KNIME 4.5.2 Excel Reader extremely Slow when reading from other sheet different than the first

I’ve the same issue since the upgrade to the latest Knime version 4.5.2. I also deal heavely with Excel Sheets and the execution time just exploded. Processing before was in the minutes (dependend on the hardware I used 3 up to 6 minutes), now it’s on my fastest desktop 45 minutes! This kills me and I found no way (option) to speed this up. I invested a lot of time and logic to minimize file access (to speed up the process) by using the multiple tab option of the “new” Excel reader and writer. This worked fines until last week. I did not went as far as my “fellow sufferer” and did not test if the first read (or write) works fast but what I can approve is, that multi-tab Excel performance is worser than worse. I added (as you proposed) a timer info to one of the Excel writer components, the result is attached
Timer_info.txt (10.2 KB)

2 Likes

Hi @marcogertsch,
thanks for the additional information. So far I could not reproduce the issue. Can you share your KNIME workflow? If that is not possible, can you share the node settings of the excel nodes?
Also, did you change to the knime.ini file in any way (like setting a custom xmx value)?

2 Likes

Hello, here is the sample workflow, Im not sending full workflow, just the section that reads the excel files,…

the same workflow has three excel files as samples, just execute it, its mapped with variants, you will notice that the speed of reading its extremelly slow, even more thinking that these excels have less than 1000 lines each.

Slow reading test.knar (2.4 MB)

if I roll back to 4.4.X the workflow runs just perfect. as @marcogertsch stated nothing has changed… Im also sending an screenshot if my KNIME.ini so you can take a look, I didnt execute any change on it.

1 Like

Just to support my buddy. I measured the performance of the Excel writer within my current workflow. The node has the target to write 6 Excel files with the same structure but different data but the same 10 tabs. As mentioned before, over christmas I redesigned the workflow in so it collects and prepares all tabs and writes them then in one rush. This helped my overcome of sync issues with my OneDrive (wirting to a file just beeing synchronized failes).
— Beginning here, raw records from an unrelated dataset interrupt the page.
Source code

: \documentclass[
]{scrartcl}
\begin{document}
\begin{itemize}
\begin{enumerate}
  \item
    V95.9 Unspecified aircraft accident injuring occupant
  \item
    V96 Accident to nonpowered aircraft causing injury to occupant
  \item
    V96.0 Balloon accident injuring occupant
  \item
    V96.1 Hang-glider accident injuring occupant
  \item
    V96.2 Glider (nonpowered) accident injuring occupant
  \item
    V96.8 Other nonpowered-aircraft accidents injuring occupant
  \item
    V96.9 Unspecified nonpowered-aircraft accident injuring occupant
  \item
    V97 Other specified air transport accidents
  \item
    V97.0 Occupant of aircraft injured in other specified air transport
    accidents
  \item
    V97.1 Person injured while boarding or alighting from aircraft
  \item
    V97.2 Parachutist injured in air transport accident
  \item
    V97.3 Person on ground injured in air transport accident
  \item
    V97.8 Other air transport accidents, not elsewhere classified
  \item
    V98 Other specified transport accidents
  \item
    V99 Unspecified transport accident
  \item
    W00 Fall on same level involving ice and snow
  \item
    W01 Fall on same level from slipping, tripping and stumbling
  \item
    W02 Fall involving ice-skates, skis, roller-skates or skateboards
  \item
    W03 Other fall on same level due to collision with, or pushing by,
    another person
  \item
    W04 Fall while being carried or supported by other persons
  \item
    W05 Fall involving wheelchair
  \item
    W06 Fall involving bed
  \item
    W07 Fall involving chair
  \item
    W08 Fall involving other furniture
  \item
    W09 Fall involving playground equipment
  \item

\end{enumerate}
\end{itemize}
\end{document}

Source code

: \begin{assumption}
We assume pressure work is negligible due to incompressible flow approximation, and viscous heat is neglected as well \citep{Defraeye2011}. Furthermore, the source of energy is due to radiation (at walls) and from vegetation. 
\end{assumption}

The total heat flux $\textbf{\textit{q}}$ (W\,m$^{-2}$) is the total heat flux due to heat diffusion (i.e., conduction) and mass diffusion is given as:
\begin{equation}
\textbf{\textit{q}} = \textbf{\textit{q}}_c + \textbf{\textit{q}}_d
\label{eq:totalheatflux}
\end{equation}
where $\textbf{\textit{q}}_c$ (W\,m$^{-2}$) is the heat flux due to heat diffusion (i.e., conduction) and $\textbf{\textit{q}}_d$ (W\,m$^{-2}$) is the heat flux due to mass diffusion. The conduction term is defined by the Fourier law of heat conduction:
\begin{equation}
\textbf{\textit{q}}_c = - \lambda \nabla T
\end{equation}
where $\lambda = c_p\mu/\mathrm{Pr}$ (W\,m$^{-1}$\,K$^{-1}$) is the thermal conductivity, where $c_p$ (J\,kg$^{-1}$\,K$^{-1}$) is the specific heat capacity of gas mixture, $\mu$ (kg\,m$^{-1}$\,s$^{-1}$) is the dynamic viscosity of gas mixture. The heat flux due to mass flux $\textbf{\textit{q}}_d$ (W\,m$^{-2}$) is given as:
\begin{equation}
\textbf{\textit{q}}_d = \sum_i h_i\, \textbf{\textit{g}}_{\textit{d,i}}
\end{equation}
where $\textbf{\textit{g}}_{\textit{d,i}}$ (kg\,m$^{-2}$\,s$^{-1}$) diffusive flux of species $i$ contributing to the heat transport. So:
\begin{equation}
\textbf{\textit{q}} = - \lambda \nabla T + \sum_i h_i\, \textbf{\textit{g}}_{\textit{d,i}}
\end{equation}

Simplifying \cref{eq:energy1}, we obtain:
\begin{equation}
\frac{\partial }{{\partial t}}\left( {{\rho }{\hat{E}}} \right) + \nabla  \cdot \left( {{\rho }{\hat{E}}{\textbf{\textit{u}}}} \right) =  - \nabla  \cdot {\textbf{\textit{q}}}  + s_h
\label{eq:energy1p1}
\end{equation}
The Excel writer shows the following progress:
00:23 > 00%
00:52 > 02%
01:15 > 04%
01:34 > 12%
01:49 > 16%
02:03 > 51%
02:36 > 54%
02:50 > 55%
03:05 > 75%
03:11 > 100%
So under the bottomline the process to write those 6 files endures approximately 18 Minutes. Each of those files is 700 kB so no big deal. In the early days, this part of the process lasted less than a minute.

2 Likes

I want to share my workflow with you, but the limit here is 4MB and the files is 22MB. Can I send it to you by mail. As the workflow contains customer data this option would also be prefered, as I don’t want to share this public. So can you provide me an alternative data exchange option? Many Thanks!

1 Like

Thank you @GQRanalytics and @marcogertsch for providing the workflows. While I could not reproduce the increased execution time between 4.5.2 and 4.4.4, the execution time of the Excel Reader and Writer nodes is nonetheless fairly high (especially because the files are relatively small). I therefore opened a ticket with our development team and will update this topic when I get feedback.

4 Likes

thanks! I will be waiting, my customer is running with 4.4.x version, and I have a pending change to upgrade their workflow.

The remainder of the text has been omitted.